The records that follow must be repeated exactly as they stand.
-- Data for review follows --
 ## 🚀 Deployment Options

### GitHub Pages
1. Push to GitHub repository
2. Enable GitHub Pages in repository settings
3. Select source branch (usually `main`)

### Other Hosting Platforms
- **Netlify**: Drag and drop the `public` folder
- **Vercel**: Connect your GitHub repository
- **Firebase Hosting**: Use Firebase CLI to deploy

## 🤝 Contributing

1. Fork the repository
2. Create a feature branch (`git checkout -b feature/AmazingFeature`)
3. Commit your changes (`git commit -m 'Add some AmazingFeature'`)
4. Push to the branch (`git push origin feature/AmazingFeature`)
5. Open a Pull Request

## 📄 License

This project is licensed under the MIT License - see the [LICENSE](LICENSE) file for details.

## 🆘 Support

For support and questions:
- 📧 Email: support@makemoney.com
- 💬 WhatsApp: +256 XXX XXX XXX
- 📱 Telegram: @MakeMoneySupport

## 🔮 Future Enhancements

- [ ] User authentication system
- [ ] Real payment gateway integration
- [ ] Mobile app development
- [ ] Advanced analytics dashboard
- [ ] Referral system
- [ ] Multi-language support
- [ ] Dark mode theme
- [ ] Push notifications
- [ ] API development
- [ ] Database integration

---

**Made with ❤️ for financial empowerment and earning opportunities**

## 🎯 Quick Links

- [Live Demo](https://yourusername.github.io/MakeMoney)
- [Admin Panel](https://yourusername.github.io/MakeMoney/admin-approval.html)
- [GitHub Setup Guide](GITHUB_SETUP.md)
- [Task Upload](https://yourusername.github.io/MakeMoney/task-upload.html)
-- Data for review concluded --
[Exercise solution]:
 ## 🚀 Deployment Options

### GitHub Pages
1. Push to GitHub repository
2. Enable GitHub Pages in repository settings
3. Select source branch (usually `main`)

### Other Hosting Platforms
- **Netlify**: Drag and drop the `public` folder
- **Vercel**: Connect your GitHub repository
- **Firebase Hosting**: Use Firebase CLI to deploy

## 🤝 Contributing

1. Fork the repository
2. Create a feature branch (`git checkout -b feature/AmazingFeature`)
3. Commit your changes (`git commit -m 'Add some AmazingFeature'`)
4. Push to the branch (`git push origin feature/AmazingFeature`)
5. Open a Pull Request

## 📄 License

This project is licensed under the MIT License - see the [LICENSE](LICENSE) file for details.

## 🆘 Support

For support and questions:
- 📧 Email: support@makemoney.com
- 💬 WhatsApp: +256 XXX XXX XXX
- 📱 Telegram: @MakeMoneySupport

## 🔮 Future Enhancements

- [ ] User authentication system
- [ ] Real payment gateway integration
- [ ] Mobile app development
- [ ] Advanced analytics dashboard
- [ ] Referral system
- [ ] Multi-language support
- [ ] Dark mode theme
- [ ] Push notifications
- [ ] API development
- [ ] Database integration

---

**Made with ❤️ for financial empowerment and earning opportunities**

## 🎯 Quick Links

- [Live Demo](https://yourusername.github.io/MakeMoney)
- [Admin Panel](https://yourusername.github.io/MakeMoney/admin-approval.html)
- [GitHub Setup Guide](GITHUB_SETUP.md)
- [Task Upload](https://yourusername.github.io/MakeMoney/task-upload.html)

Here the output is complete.